* **Task material**

=== Section Start ===

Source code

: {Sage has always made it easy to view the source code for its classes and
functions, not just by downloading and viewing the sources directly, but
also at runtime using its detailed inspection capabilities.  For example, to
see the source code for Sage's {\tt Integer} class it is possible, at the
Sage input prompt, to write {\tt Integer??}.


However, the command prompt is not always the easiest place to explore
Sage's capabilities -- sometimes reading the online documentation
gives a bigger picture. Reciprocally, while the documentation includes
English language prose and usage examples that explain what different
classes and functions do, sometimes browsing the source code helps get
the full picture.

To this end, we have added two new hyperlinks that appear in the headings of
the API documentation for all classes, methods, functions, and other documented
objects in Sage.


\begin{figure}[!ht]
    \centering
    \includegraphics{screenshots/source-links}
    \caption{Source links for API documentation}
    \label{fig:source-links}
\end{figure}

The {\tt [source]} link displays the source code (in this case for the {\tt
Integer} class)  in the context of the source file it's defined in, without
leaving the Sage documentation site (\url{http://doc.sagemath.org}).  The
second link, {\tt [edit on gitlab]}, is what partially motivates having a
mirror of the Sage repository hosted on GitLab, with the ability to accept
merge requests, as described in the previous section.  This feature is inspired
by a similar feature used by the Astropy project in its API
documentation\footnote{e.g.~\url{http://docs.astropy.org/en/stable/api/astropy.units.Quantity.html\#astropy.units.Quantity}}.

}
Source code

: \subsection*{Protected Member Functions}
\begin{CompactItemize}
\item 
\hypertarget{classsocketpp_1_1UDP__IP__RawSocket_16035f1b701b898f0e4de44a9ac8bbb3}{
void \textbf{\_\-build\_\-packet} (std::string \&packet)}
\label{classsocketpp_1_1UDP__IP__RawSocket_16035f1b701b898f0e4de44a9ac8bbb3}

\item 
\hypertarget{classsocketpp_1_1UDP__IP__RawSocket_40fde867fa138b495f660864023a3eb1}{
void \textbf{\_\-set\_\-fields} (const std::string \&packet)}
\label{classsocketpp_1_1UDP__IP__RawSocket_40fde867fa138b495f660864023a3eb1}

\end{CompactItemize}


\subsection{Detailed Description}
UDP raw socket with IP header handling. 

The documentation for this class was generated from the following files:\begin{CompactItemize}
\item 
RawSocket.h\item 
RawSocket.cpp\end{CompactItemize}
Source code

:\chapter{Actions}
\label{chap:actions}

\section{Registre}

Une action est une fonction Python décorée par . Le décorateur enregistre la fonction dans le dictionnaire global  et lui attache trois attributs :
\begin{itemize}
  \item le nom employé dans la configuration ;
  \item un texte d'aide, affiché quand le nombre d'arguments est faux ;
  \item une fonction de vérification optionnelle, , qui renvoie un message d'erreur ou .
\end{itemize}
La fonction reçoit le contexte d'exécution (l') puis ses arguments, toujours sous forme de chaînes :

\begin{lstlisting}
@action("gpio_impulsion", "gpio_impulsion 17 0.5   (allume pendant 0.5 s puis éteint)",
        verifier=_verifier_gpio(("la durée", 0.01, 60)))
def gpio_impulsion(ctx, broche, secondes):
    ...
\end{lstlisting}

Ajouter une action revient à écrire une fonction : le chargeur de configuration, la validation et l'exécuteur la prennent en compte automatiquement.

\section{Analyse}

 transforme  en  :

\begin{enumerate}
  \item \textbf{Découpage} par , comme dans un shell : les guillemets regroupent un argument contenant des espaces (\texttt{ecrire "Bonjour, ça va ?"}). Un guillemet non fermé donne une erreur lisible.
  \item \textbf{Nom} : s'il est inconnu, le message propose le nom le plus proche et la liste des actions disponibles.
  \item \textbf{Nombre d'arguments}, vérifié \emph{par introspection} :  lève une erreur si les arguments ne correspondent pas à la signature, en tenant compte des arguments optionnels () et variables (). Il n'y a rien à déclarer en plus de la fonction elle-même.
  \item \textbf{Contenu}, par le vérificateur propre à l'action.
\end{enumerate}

=== Section End ===

* **Directions**
From the first line of the data through the line with "To this end, we", quote each line exactly and add nothing else.

* **Answer to the problem**
Source code

: {Sage has always made it easy to view the source code for its classes and
functions, not just by downloading and viewing the sources directly, but
also at runtime using its detailed inspection capabilities.  For example, to
see the source code for Sage's {\tt Integer} class it is possible, at the
Sage input prompt, to write {\tt Integer??}.


However, the command prompt is not always the easiest place to explore
Sage's capabilities -- sometimes reading the online documentation
gives a bigger picture. Reciprocally, while the documentation includes
English language prose and usage examples that explain what different
classes and functions do, sometimes browsing the source code helps get
the full picture.

To this end, we have added two new hyperlinks that appear in the headings of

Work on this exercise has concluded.